Michael Trinkala schrieb:
> Proposed changes to omindex
> 
> Currently Available Items
> =========================
> 
> 1) Have the Q prefix contain the 16 byte MD5 of the full file name used for document lookup during
> indexing.
> 
> 2) Add the document’s last modified time to the value table (ID 0).  This would allow incremental
> indexing based on the timestamp and also sorting by date in omega (SORT=0)
> a. Currently I store the timestamp as a 10 byte string (left zero padded UNIX time string) i.e.
> 0969492426
> b. However, for maximum space savings it could be stored as a 4 byte string in big endian format
> with a get/set utility function to handle the conversion if necessary.
> 
> 3) Add the document’s MD5 to the value table as a 16 byte string (binary representation of the
> digest) (ID 1).  This could be used as a secondary check for incremental indexing (i.e. if the
> file was touched but not changed don’t replace it) and also to collapse duplicates (COLLAPSE=1). 
> The md5 source code is from the GNU testutils-2.1 package.
> 
> 4) For files that require command line utility processing (i.e. pdftotext) I have added a
> --copylocal option.  This allows the file to be digested while being copied to the local drive and
> then the command line utility processes the local file saving multiple reads across the network. 
> If we want to expand this it could be used to build a local cache/backup/repository.  For my use I
> was thinking of putting the files under source control (svn) but that is another discussion
> thread.

I already have a cache_dir option in my omega.conf and successfully use 
it in omindex for recursive local zip/rar/msg/pst "virtual directories", 
(Continue reading)

James Aylett | 19 Aug 20:22

Re: Proposed changes to omindex

On Thu, Aug 10, 2006 at 10:52:59PM -0700, Michael Trinkala wrote:

> 1) Have the Q prefix contain the 16 byte MD5 of the full file name
> used for document lookup during indexing.

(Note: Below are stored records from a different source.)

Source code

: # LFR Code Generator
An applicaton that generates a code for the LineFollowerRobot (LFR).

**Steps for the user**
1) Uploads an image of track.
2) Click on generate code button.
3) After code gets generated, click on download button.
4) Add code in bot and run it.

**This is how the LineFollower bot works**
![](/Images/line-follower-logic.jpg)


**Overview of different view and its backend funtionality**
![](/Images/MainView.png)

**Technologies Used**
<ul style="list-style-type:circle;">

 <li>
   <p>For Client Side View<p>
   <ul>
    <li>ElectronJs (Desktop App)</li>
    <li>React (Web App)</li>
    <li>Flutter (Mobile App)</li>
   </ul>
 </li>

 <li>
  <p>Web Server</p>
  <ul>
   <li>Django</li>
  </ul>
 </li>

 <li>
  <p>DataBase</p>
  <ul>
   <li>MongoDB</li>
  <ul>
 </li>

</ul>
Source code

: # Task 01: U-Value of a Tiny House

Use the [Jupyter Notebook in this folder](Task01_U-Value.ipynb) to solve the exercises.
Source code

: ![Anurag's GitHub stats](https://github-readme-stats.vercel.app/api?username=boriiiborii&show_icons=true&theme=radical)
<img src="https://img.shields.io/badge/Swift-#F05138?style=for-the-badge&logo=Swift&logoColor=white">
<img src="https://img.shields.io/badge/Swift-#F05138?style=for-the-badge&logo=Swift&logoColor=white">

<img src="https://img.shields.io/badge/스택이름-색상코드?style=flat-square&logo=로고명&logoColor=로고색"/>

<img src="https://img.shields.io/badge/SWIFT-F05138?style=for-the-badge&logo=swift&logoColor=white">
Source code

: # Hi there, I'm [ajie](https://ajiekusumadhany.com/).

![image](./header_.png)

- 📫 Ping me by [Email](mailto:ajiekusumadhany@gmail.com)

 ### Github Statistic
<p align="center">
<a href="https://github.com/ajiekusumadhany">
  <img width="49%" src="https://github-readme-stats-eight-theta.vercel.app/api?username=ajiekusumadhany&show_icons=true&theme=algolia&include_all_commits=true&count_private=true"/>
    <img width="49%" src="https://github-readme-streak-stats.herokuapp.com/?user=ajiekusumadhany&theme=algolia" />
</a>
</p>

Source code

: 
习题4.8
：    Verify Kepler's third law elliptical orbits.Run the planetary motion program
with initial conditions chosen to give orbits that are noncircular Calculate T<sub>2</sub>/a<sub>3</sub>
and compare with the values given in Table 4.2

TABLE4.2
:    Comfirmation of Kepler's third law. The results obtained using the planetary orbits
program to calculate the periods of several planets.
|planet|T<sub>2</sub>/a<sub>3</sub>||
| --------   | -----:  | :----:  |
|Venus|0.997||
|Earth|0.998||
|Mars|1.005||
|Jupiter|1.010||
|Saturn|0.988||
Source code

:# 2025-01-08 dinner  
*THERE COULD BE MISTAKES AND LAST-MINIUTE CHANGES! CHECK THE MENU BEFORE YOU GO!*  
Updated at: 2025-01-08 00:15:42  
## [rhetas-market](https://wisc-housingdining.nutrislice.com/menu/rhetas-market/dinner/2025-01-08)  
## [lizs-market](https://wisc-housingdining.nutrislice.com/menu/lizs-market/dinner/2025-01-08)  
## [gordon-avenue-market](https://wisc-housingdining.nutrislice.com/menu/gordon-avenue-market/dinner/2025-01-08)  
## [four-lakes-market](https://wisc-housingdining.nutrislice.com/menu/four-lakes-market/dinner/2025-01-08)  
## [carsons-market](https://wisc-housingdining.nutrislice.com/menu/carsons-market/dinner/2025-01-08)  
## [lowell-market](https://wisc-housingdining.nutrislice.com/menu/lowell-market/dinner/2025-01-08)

I don't think this is generally useful, for reasons previously given:
omega/omindex are really targetted to indexing and searching web
sites, where the URI is the identifier. A filename used to provide a
representation of that resource isn't at all interesting to omega, and
is only partly interesting to omindex (ie: there are other ways of
doing it). omindex is pretty limited in any case, and if you're doing
anything funky you'll be using scriptindex or your own indexer. Within
that, how you generate Q-terms and manage your documents is of course
entirely up to you.

> 4) For files that require command line utility processing
> (i.e. pdftotext) I have added a --copylocal option.  This allows the
> file to be digested while being copied to the local drive and then
> the command line utility processes the local file saving multiple
> reads across the network. If we want to expand this it could be used
> to build a local cache/backup/repository.  For my use I was thinking
> of putting the files under source control (svn) but that is another
> discussion thread.

This is neat. I agree that for anything more complex it's not actually
going to solve all the requirements, but for remote files it can
work. (Although any decent network fs has built-in caching, and in any
case you could rely on the OS buffers - if you open() first, then dup
the filedes, then use fdopen() to turn it into a FILE* - twice -
there's very little reason you'll have to hit the network twice, even
(Continue reading)

Reini Urban | 20 Aug 20:33
Picon
Gravatar

omindex patch

Attached is my rather largish omindex.cc patch with ChangeLog.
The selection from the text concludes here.